TASK. Repeat the records given below in full, with no changes.

AVAILABLE DATA.

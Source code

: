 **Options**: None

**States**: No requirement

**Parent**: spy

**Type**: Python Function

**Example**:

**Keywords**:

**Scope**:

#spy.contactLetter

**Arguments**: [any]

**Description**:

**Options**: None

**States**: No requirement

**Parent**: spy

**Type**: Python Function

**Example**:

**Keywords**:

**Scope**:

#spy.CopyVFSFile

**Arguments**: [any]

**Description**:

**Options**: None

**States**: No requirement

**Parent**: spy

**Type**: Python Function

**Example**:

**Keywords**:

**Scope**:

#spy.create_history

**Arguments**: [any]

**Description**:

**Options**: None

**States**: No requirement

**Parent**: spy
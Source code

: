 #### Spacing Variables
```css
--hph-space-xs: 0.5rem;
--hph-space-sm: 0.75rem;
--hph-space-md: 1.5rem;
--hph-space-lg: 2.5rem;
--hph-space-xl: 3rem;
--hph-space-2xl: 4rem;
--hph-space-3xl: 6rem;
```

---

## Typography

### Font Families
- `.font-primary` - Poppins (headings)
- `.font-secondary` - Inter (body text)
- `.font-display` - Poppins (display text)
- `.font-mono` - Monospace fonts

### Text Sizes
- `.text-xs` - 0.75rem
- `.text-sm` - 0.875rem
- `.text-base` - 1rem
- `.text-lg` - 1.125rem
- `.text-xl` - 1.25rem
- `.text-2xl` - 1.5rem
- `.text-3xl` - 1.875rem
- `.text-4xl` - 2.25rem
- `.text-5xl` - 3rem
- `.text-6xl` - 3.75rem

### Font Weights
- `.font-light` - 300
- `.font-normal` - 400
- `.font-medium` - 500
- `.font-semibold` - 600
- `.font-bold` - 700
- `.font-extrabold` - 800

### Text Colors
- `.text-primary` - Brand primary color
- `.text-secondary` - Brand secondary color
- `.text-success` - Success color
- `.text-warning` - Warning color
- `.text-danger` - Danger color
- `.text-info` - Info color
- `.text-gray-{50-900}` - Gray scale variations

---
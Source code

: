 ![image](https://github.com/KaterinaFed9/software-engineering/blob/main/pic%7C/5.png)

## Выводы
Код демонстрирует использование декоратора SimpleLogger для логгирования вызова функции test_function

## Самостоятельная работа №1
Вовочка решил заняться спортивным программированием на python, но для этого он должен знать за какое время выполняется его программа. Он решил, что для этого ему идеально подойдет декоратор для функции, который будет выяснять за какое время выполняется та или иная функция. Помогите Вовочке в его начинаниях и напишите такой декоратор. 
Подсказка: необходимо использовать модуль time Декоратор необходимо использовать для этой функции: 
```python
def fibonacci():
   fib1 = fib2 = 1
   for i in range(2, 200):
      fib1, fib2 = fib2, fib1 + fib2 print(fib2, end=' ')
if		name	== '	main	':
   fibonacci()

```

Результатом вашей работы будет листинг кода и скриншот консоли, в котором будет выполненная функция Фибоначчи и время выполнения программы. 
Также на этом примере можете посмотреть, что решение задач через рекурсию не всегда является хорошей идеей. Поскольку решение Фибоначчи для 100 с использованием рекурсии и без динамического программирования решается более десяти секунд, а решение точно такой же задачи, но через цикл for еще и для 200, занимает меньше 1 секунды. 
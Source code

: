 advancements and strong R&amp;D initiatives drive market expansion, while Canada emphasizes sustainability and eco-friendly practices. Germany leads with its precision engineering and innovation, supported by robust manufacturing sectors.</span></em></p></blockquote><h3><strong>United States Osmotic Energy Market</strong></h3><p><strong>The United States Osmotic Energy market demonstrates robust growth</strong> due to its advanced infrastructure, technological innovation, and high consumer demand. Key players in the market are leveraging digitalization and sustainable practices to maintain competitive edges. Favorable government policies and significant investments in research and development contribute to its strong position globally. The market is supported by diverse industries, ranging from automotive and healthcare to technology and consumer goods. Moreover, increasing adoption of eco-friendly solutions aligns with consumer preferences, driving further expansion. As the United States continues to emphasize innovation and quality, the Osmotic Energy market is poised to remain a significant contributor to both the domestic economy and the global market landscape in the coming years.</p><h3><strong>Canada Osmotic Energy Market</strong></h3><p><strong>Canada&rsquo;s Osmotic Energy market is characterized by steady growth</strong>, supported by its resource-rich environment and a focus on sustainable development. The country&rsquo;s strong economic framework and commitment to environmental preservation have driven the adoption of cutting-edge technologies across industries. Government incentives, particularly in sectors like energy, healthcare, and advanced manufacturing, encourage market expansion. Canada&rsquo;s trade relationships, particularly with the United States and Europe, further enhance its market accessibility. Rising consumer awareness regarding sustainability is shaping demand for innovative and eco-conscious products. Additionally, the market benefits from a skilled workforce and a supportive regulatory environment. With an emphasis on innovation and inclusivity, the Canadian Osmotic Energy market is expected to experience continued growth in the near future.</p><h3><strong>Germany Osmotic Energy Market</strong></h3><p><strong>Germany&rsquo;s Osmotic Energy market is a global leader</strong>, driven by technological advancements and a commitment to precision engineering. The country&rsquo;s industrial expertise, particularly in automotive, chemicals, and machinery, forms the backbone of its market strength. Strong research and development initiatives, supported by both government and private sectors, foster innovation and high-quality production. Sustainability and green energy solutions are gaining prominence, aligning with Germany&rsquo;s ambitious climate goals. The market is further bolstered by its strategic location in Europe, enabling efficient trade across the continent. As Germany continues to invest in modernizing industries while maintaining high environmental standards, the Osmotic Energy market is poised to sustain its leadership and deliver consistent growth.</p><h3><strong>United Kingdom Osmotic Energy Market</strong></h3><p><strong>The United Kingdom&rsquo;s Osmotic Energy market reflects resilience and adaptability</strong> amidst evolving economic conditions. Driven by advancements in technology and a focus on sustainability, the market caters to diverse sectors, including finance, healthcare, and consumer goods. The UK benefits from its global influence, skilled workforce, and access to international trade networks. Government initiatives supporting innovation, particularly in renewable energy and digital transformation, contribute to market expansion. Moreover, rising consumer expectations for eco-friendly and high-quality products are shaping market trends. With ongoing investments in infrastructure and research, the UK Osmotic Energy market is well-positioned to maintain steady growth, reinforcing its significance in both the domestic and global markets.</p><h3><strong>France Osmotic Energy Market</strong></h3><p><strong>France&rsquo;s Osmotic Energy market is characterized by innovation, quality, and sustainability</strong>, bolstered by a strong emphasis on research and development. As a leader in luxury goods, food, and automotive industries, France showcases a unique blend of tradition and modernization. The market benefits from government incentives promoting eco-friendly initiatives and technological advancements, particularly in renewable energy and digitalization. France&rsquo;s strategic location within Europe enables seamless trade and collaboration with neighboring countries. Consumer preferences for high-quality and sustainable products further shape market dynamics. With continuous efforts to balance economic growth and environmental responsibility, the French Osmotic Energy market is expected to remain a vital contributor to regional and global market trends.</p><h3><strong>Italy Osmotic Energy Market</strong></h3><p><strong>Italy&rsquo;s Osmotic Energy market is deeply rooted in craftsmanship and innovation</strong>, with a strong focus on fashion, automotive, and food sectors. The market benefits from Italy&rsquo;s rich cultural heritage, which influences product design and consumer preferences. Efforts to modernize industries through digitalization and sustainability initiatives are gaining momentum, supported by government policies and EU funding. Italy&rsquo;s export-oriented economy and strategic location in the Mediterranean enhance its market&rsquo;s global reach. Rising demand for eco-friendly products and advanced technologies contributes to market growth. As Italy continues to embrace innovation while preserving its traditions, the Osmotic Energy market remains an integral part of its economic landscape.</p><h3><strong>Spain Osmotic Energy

WRITTEN SOLUTION.
Source code

: **Options**: None

**States**: No requirement

**Parent**: spy

**Type**: Python Function

**Example**:

**Keywords**:

**Scope**:

#spy.contactLetter

**Arguments**: [any]

**Description**:

**Options**: None

**States**: No requirement

**Parent**: spy

**Type**: Python Function

**Example**:

**Keywords**:

**Scope**:

#spy.CopyVFSFile

**Arguments**: [any]

**Description**:

**Options**: None

**States**: No requirement

**Parent**: spy

**Type**: Python Function

**Example**:

**Keywords**:

**Scope**:

#spy.create_history

**Arguments**: [any]

**Description**:

**Options**: None

**States**: No requirement

**Parent**: spy
Source code

: #### Spacing Variables
```css
--hph-space-xs: 0.5rem;
--hph-space-sm: 0.75rem;
--hph-space-md: 1.5rem;
--hph-space-lg: 2.5rem;
--hph-space-xl: 3rem;
--hph-space-2xl: 4rem;
--hph-space-3xl: 6rem;
```

---

## Typography

### Font Families
- `.font-primary` - Poppins (headings)
- `.font-secondary` - Inter (body text)
- `.font-display` - Poppins (display text)
- `.font-mono` - Monospace fonts

### Text Sizes
- `.text-xs` - 0.75rem
- `.text-sm` - 0.875rem
- `.text-base` - 1rem
- `.text-lg` - 1.125rem
- `.text-xl` - 1.25rem
- `.text-2xl` - 1.5rem
- `.text-3xl` - 1.875rem
- `.text-4xl` - 2.25rem
- `.text-5xl` - 3rem
- `.text-6xl` - 3.75rem

### Font Weights
- `.font-light` - 300
- `.font-normal` - 400
- `.font-medium` - 500
- `.font-semibold` - 600
- `.font-bold` - 700
- `.font-extrabold` - 800

### Text Colors
- `.text-primary` - Brand primary color
- `.text-secondary` - Brand secondary color
- `.text-success` - Success color
- `.text-warning` - Warning color
- `.text-danger` - Danger color
- `.text-info` - Info color
- `.text-gray-{50-900}` - Gray scale variations

---
Source code

: ![image](https://github.com/KaterinaFed9/software-engineering/blob/main/pic%7C/5.png)

## Выводы
Код демонстрирует использование декоратора SimpleLogger для логгирования вызова функции test_function

## Самостоятельная работа №1
Вовочка решил заняться спортивным программированием на python, но для этого он должен знать за какое время выполняется его программа. Он решил, что для этого ему идеально подойдет декоратор для функции, который будет выяснять за какое время выполняется та или иная функция. Помогите Вовочке в его начинаниях и напишите такой декоратор. 
Подсказка: необходимо использовать модуль time Декоратор необходимо использовать для этой функции: 
```python
def fibonacci():
   fib1 = fib2 = 1
   for i in range(2, 200):
      fib1, fib2 = fib2, fib1 + fib2 print(fib2, end=' ')
if		name	== '	main	':
   fibonacci()

```

Результатом вашей работы будет листинг кода и скриншот консоли, в котором будет выполненная функция Фибоначчи и время выполнения программы. 
Также на этом примере можете посмотреть, что решение задач через рекурсию не всегда является хорошей идеей. Поскольку решение Фибоначчи для 100 с использованием рекурсии и без динамического программирования решается более десяти секунд, а решение точно такой же задачи, но через цикл for еще и для 200, занимает меньше 1 секунды. 
Source code

: advancements and strong R&amp;D initiatives drive market expansion, while Canada emphasizes sustainability and eco-friendly practices. Germany leads with its precision engineering and innovation, supported by robust manufacturing sectors.</span></em></p></blockquote><h3><strong>United States Osmotic Energy Market</strong></h3><p><strong>The United States Osmotic Energy market demonstrates robust growth</strong> due to its advanced infrastructure, technological innovation, and high consumer demand. Key players in the market are leveraging digitalization and sustainable practices to maintain competitive edges. Favorable government policies and significant investments in research and development contribute to its strong position globally. The market is supported by diverse industries, ranging from automotive and healthcare to technology and consumer goods. Moreover, increasing adoption of eco-friendly solutions aligns with consumer preferences, driving further expansion. As the United States continues to emphasize innovation and quality, the Osmotic Energy market is poised to remain a significant contributor to both the domestic economy and the global market landscape in the coming years.</p><h3><strong>Canada Osmotic Energy Market</strong></h3><p><strong>Canada&rsquo;s Osmotic Energy market is characterized by steady growth</strong>, supported by its resource-rich environment and a focus on sustainable development. The country&rsquo;s strong economic framework and commitment to environmental preservation have driven the adoption of cutting-edge technologies across industries. Government incentives, particularly in sectors like energy, healthcare, and advanced manufacturing, encourage market expansion. Canada&rsquo;s trade relationships, particularly with the United States and Europe, further enhance its market accessibility. Rising consumer awareness regarding sustainability is shaping demand for innovative and eco-conscious products. Additionally, the market benefits from a skilled workforce and a supportive regulatory environment. With an emphasis on innovation and inclusivity, the Canadian Osmotic Energy market is expected to experience continued growth in the near future.</p><h3><strong>Germany Osmotic Energy Market</strong></h3><p><strong>Germany&rsquo;s Osmotic Energy market is a global leader</strong>, driven by technological advancements and a commitment to precision engineering. The country&rsquo;s industrial expertise, particularly in automotive, chemicals, and machinery, forms the backbone of its market strength. Strong research and development initiatives, supported by both government and private sectors, foster innovation and high-quality production. Sustainability and green energy solutions are gaining prominence, aligning with Germany&rsquo;s ambitious climate goals. The market is further bolstered by its strategic location in Europe, enabling efficient trade across the continent. As Germany continues to invest in modernizing industries while maintaining high environmental standards, the Osmotic Energy market is poised to sustain its leadership and deliver consistent growth.</p><h3><strong>United Kingdom Osmotic Energy Market</strong></h3><p><strong>The United Kingdom&rsquo;s Osmotic Energy market reflects resilience and adaptability</strong> amidst evolving economic conditions. Driven by advancements in technology and a focus on sustainability, the market caters to diverse sectors, including finance, healthcare, and consumer goods. The UK benefits from its global influence, skilled workforce, and access to international trade networks. Government initiatives supporting innovation, particularly in renewable energy and digital transformation, contribute to market expansion. Moreover, rising consumer expectations for eco-friendly and high-quality products are shaping market trends. With ongoing investments in infrastructure and research, the UK Osmotic Energy market is well-positioned to maintain steady growth, reinforcing its significance in both the domestic and global markets.</p><h3><strong>France Osmotic Energy Market</strong></h3><p><strong>France&rsquo;s Osmotic Energy market is characterized by innovation, quality, and sustainability</strong>, bolstered by a strong emphasis on research and development. As a leader in luxury goods, food, and automotive industries, France showcases a unique blend of tradition and modernization. The market benefits from government incentives promoting eco-friendly initiatives and technological advancements, particularly in renewable energy and digitalization. France&rsquo;s strategic location within Europe enables seamless trade and collaboration with neighboring countries. Consumer preferences for high-quality and sustainable products further shape market dynamics. With continuous efforts to balance economic growth and environmental responsibility, the French Osmotic Energy market is expected to remain a vital contributor to regional and global market trends.</p><h3><strong>Italy Osmotic Energy Market</strong></h3><p><strong>Italy&rsquo;s Osmotic Energy market is deeply rooted in craftsmanship and innovation</strong>, with a strong focus on fashion, automotive, and food sectors. The market benefits from Italy&rsquo;s rich cultural heritage, which influences product design and consumer preferences. Efforts to modernize industries through digitalization and sustainability initiatives are gaining momentum, supported by government policies and EU funding. Italy&rsquo;s export-oriented economy and strategic location in the Mediterranean enhance its market&rsquo;s global reach. Rising demand for eco-friendly products and advanced technologies contributes to market growth. As Italy continues to embrace innovation while preserving its traditions, the Osmotic Energy market remains an integral part of its economic landscape.</p><h3><strong>Spain Osmotic Energy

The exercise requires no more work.